The plan now is to go down south to Koh Pangna which is an island of the east coast to go to a half moon party. Will be another update when the parting's over and done with.

P.S Can i please see some comments, I really miss them. Thanks

Sunday, 5 July 2009

Summary of New Zealand

The North Island
Auckland is an amazing city, plenty of culture and i would say is the most business orientated city in NZ. As soon as you head north say goodbye to the beautiful skyline and massive harbour you instantly get stuck into the beautiful country side NZ has to offer. Rolling fields, snow capped mountains, stunning blue sky's and vast crystal blue lakes. The bay of islands in truly awe inspiring, especially on a clear day when there isn't a could in the sky. NZ is very accommodating for campers, you can camp most places just on the side of the road and not get bothered by the police.
The people aren't i regret to report as accommodating or friendly as they're Australian counterparts. We'll the Mauri people aren't friendly but the European Kiwis are a little better. I must say that the Mauri culture is a lot more respected than the Australian Aboriginal culture. I spoke to a kiwi and he said that it's forced down they're throats more than accepted but that may be just his opinion.
The South Island
The south island in my opinion is more picturesque than the north island. It's slightly rough and tough on the account it has more mountains and ski areas. Queenstown is my favourite town in the whole of New Zealand, it's not that big but because it's a very ski orientated town, plenty of hire shops as well as the majority of the bungy jumps. The glaciers are also an amazing site, they aren't that far from the sea. The truly sad thing is that they will disappear in my life time so I'm really glad that i have seen them. The people on the south island are slightly more friendly but i have that impression because i haven't meet that many on the south island. If i had to recommend one of the two islands it would have to be the south island because its more extreme and the majority of amazing sights are here.

Saturday, 4 July 2009

The bungy jump...

Well from the moment I booked it, I had the greatest fear of doing it. Think about, the human boby is programmed from birth to fear 2 things, loud noise and heights.
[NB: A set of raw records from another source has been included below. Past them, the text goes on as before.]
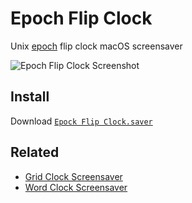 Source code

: # Epoch Flip Clock
Unix [epoch](https://en.wikipedia.org/wiki/Unix_time) flip clock macOS screensaver

![Epoch Flip Clock Screenshot](https://raw.githubusercontent.com/chrstphrknwtn/epoch-flip-clock/master/epochFlipClock.png)

## Install
Download [`Epock Flip Clock.saver`](https://github.com/chrstphrknwtn/epoch-flip-clock/releases/download/0.0.3/Epoch.Flip.Clock.saver.zip)

## Related
- [Grid Clock Screensaver](https://github.com/chrstphrknwtn/grid-clock-screensaver)
- [Word Clock Screensaver](https://github.com/chrstphrknwtn/word-clock-screensaver)
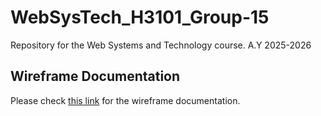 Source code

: # WebSysTech_H3101_Group-15

Repository for the Web Systems and Technology course.
A.Y 2025-2026

## Wireframe Documentation

Please check [this link](https://github.com/Gracielleee/WebSysTech_H3101_Group-15/blob/main/WIREFRAME.md) for the wireframe documentation.
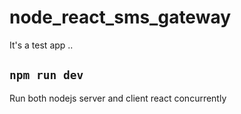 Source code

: # node_react_sms_gateway
It's a test app .. 

## `npm run dev`
Run both nodejs server and client react concurrently
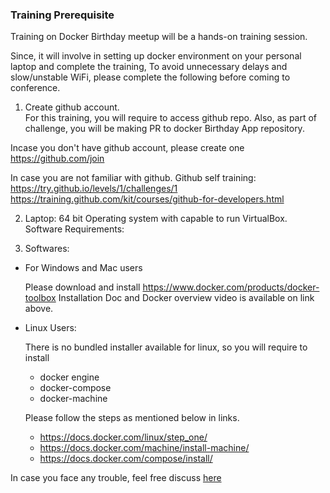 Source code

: ### Training Prerequisite
Training on Docker Birthday meetup will be a hands-on training session.

Since, it will involve in setting up docker environment on your personal laptop and complete the training,
To avoid unnecessary delays and slow/unstable WiFi, please complete the following before coming to conference.


1. Create github account.     
For this training, you will require to access github repo.
Also, as part of challenge, you will be making PR to docker Birthday App repository.

Incase you don't have github account, please create one https://github.com/join

In case you are not familiar with github.
Github self training:
https://try.github.io/levels/1/challenges/1
https://training.github.com/kit/courses/github-for-developers.html


2. Laptop:
64 bit Operating system with capable to run VirtualBox.
Software Requirements:

3. Softwares:
  - For Windows and Mac users

    Please download and install https://www.docker.com/products/docker-toolbox
    Installation Doc and Docker overview video is available on link above.

  - Linux Users:

    There is no bundled installer available for linux, so you will require to install
    - docker engine
    - docker-compose
    - docker-machine

    Please follow the steps as mentioned below in links.
    - https://docs.docker.com/linux/step_one/
    - https://docs.docker.com/machine/install-machine/
    - https://docs.docker.com/compose/install/

In case you face any trouble, feel free discuss [here](https://github.com/docker-meetup-tokyo/dockerbday-training/issues/new)
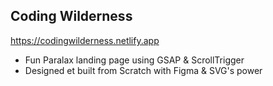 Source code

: ## Coding Wilderness

https://codingwilderness.netlify.app

- Fun Paralax landing page using GSAP & ScrollTrigger
- Designed et built from Scratch with Figma & SVG's power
So knowing that i was about to jump of a bridge that was over 125 feet tall with nothing more than a large amount of elastic bands tied to my feet was going against human instinct for survival. Tom on the other hand didn't seem that bothered. The fear i felt was at least a 100 times greater than the skydive over Las Vegas. The biggest fear factor is perspective. 15,000 feet is a number, looking down at a person in a small dingy makes you know exactly how high it is. When Tom did his first jump I was trying to take photos but i was shaking like a leaf. He loved it. When it was my turn i was so scared. Tom's second jump he turned his back to the drop and lent out. The Welsh man working on the bungy was holding onto Toms waist harness to stop him going, started talking to Tom, winding him up of course, and said "oh one la" (meant to be "oh, one last thing") and let him go. The guy didn't even finish his sentence. When it was my second jump, they welsh guy was abusing me about not wanting to go backwards, "Better role your selves up James, your going to hit the water." Then to make things worse he starts the countdown to me jumping 5-4-3-2-4-3-2-5-4-5-4-3-4, after about 30 seconds he said 5-4-3-2-1 jump. So i did, well sort of stepped off. It's so much fun. If i can work out how to upload the video of me jumping I'll get it on here for you all to have a good laugh at my expenses. I would definitely recommend doing it, but only once, you really don't need to go through with it that many times, i can't imagine it getting any easier the more times you do it.